**Exercise goal**
For each line of the data below that holds "rendering", copy the line.
-- Exercise data follows --
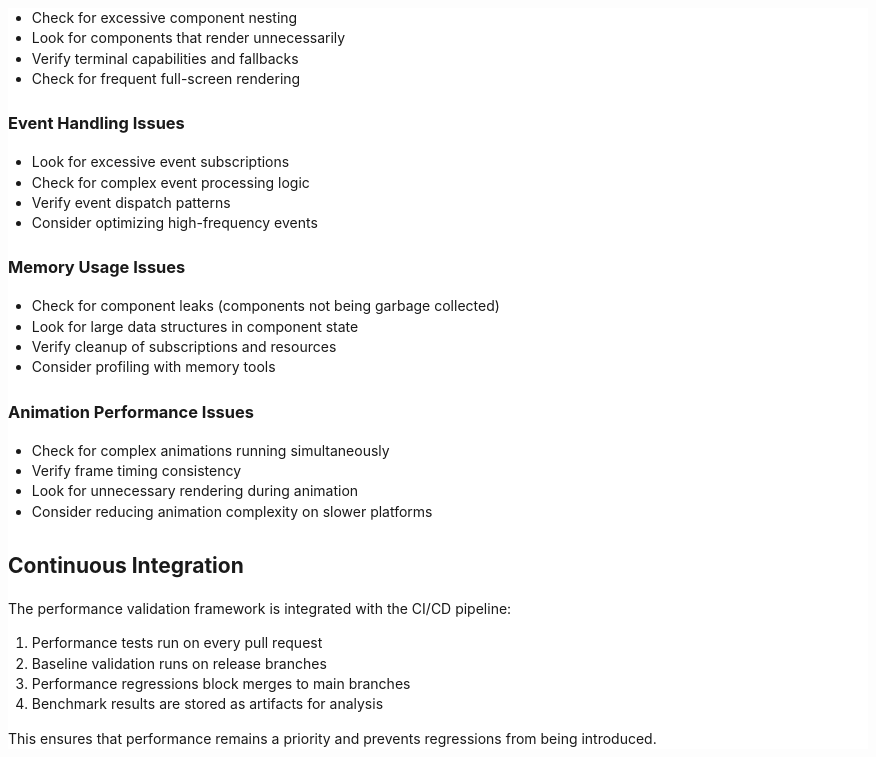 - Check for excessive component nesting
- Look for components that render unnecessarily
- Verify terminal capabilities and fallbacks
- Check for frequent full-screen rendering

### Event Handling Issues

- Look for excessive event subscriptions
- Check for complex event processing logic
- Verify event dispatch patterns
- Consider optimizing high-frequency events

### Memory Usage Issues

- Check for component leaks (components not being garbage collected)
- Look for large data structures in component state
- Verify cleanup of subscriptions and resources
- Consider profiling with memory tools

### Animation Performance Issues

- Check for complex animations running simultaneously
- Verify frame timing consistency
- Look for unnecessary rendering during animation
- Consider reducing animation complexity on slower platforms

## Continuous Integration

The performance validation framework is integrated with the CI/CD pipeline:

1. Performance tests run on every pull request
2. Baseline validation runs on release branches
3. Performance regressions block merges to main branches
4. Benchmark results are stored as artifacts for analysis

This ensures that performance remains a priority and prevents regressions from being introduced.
-- Exercise data concluded --
-- Exercise data follows --
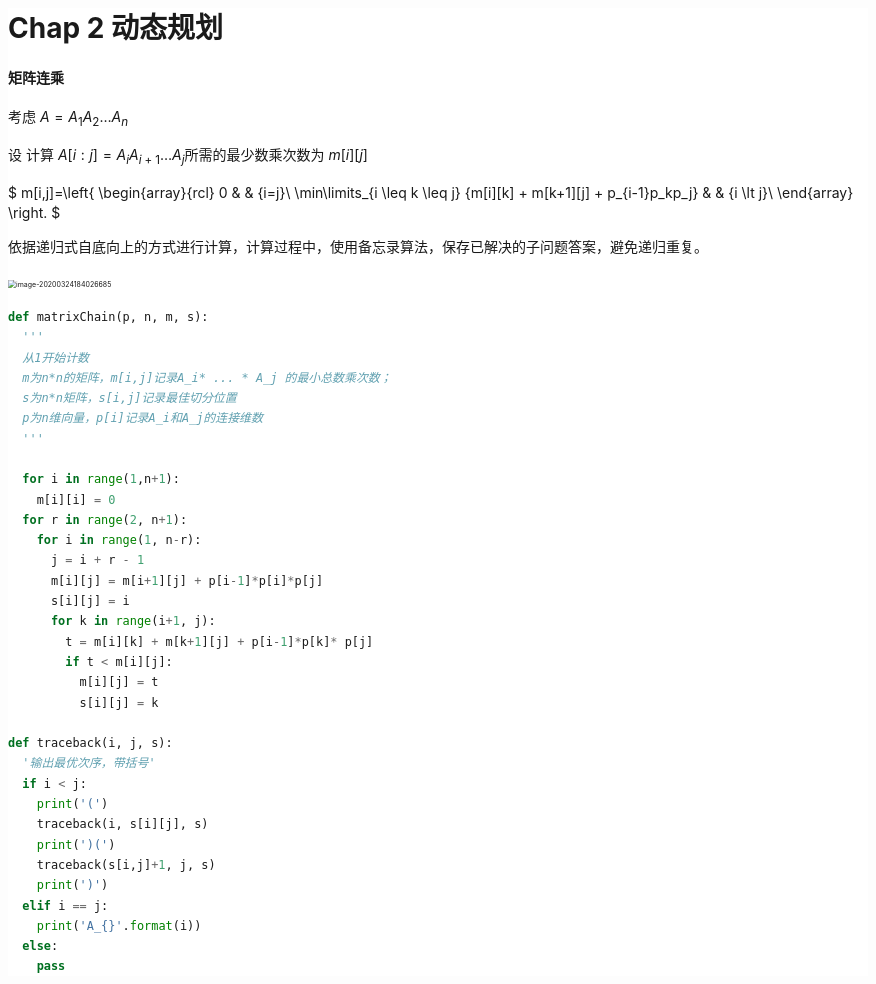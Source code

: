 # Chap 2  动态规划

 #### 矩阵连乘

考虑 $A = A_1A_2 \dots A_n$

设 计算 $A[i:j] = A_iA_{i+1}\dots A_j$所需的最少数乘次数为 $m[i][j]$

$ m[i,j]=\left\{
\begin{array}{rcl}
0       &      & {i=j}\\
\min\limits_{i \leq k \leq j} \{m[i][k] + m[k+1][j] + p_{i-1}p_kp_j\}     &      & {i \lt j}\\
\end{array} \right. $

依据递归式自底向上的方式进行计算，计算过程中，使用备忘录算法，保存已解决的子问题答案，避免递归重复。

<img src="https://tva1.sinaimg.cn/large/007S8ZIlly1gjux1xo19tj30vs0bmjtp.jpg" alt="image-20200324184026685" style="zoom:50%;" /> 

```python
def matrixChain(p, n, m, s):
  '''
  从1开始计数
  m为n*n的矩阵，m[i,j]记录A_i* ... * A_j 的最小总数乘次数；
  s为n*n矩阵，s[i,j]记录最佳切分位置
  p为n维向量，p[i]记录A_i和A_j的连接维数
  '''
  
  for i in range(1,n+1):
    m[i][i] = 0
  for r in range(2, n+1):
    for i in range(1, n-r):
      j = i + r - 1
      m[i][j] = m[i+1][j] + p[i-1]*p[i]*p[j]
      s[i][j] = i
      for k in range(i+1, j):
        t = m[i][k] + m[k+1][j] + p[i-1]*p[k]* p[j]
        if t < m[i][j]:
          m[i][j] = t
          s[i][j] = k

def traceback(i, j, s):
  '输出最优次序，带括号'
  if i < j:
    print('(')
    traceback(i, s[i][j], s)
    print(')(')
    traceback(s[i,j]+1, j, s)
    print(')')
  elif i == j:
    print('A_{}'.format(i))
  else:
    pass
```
-- Exercise data concluded --
-- Exercise data follows --
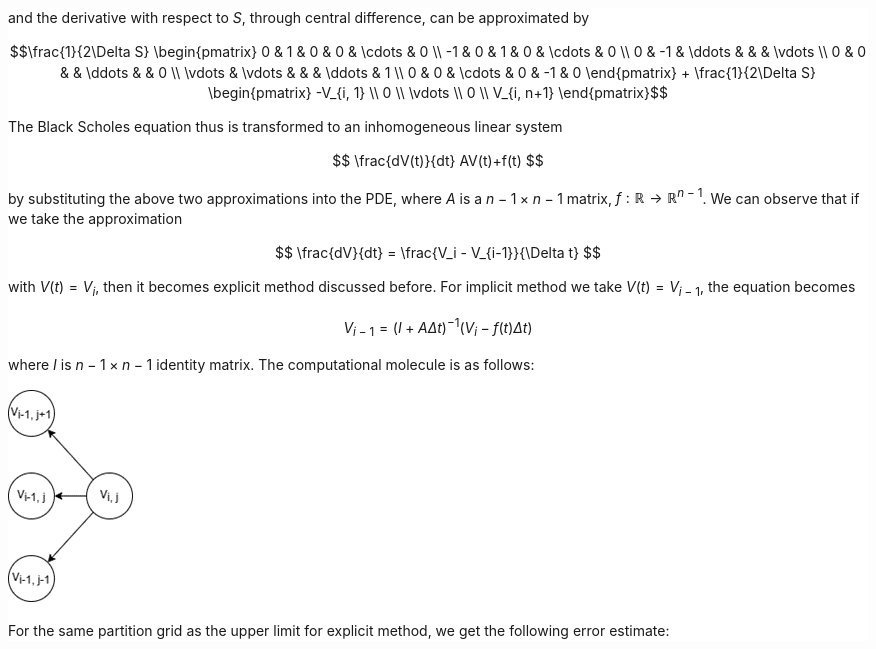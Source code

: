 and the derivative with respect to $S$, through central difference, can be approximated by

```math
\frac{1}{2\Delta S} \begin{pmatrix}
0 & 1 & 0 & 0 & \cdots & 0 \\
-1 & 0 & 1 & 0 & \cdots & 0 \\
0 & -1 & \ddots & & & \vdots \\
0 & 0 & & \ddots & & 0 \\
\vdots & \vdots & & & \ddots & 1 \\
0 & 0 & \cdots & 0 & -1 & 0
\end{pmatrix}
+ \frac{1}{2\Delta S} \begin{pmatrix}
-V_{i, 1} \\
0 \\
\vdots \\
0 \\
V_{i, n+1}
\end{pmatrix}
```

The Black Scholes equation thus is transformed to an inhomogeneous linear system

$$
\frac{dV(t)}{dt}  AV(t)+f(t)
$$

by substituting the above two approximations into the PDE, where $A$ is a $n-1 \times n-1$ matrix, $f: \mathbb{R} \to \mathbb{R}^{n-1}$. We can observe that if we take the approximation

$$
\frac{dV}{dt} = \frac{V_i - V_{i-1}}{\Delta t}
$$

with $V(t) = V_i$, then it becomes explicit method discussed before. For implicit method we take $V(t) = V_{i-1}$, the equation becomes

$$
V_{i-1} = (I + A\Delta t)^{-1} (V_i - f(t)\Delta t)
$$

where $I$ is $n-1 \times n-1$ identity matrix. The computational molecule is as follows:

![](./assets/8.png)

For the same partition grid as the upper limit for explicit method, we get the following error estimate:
-- Exercise data concluded --
**Result of this exercise**
- Check for frequent full-screen rendering
- Look for unnecessary rendering during animation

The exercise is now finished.